It has sourced black varieties of cabbage, potato and pear from British growers, and is planning to make them available for the rest of the season.
Shetland Black potatoes are already on sale in some stores and, according to the supermarket, are proving very popular with shoppers despite the hefty £1.89/kg price tag.
The potatoes are a small, indigenous variety with a blue-black skin and can be baked or roasted. Less prolific than some commercial varieties, they are hardy and slightly more resistant to blight. Once the principal crop on the Scottish islands and with a history dating back to the 1920s, they have since been replaced by other varieties and pushed to the brink of extinction. However, specialist potato supplier Solanum has kept the variety alive and now grows it near St Andrews, Fife, on the mainland.
Vegetable buyer Peter Cooke said: "We have seen a real trend towards heritage varieties that deliver flavour and at the same time reflect historic culinary traditions."
The black cabbage on offer is the Cavolo, which is popular elsewhere in Europe.
It is now being grown in East Anglia and will be sold in Waitrose stores until January next year, priced at £1.19 for 200 grams.
Black Worcester pears, grown for their culinary properties and versatility, will also be stocked.

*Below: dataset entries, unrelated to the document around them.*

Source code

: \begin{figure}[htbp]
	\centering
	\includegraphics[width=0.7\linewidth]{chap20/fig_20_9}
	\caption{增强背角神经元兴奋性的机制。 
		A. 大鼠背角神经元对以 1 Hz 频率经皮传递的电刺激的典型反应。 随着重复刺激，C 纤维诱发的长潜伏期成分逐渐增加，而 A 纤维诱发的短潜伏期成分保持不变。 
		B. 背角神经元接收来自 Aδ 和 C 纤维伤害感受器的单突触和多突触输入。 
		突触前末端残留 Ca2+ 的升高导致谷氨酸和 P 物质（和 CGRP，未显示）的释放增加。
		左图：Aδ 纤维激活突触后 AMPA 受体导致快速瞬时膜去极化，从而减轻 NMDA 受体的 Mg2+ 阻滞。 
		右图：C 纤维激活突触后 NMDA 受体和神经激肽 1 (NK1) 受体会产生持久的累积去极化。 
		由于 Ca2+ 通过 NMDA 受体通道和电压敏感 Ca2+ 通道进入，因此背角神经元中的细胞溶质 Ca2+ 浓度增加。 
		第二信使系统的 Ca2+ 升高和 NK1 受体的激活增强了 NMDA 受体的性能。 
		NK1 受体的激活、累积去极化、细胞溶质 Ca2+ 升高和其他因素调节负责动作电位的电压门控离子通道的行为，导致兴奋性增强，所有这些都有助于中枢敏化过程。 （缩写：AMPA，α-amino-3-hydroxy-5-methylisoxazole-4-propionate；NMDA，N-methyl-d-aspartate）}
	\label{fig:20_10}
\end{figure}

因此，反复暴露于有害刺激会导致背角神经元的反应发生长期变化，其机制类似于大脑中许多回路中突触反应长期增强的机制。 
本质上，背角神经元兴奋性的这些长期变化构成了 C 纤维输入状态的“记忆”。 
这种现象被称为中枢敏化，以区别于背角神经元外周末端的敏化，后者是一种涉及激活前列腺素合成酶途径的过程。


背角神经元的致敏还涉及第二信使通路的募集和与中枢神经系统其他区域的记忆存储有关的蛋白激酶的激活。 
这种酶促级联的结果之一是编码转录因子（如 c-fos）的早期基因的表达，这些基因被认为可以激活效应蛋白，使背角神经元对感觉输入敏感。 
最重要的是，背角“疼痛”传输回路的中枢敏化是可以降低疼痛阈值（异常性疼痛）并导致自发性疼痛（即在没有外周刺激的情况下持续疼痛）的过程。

Set to debut in November, they will cost £1.69 per punnet.
Examples of these fruit are grown at the National Fruit Collection at Brogdale, Kent, along with 3,500 varieties of apple, pear and plum to preserve traditional UK varieties for possible commercial cultivation by future generations.
Waitrose said that the idea behind sourcing unusual produce not sold by other retailers is to provide customers with greater choice and variety.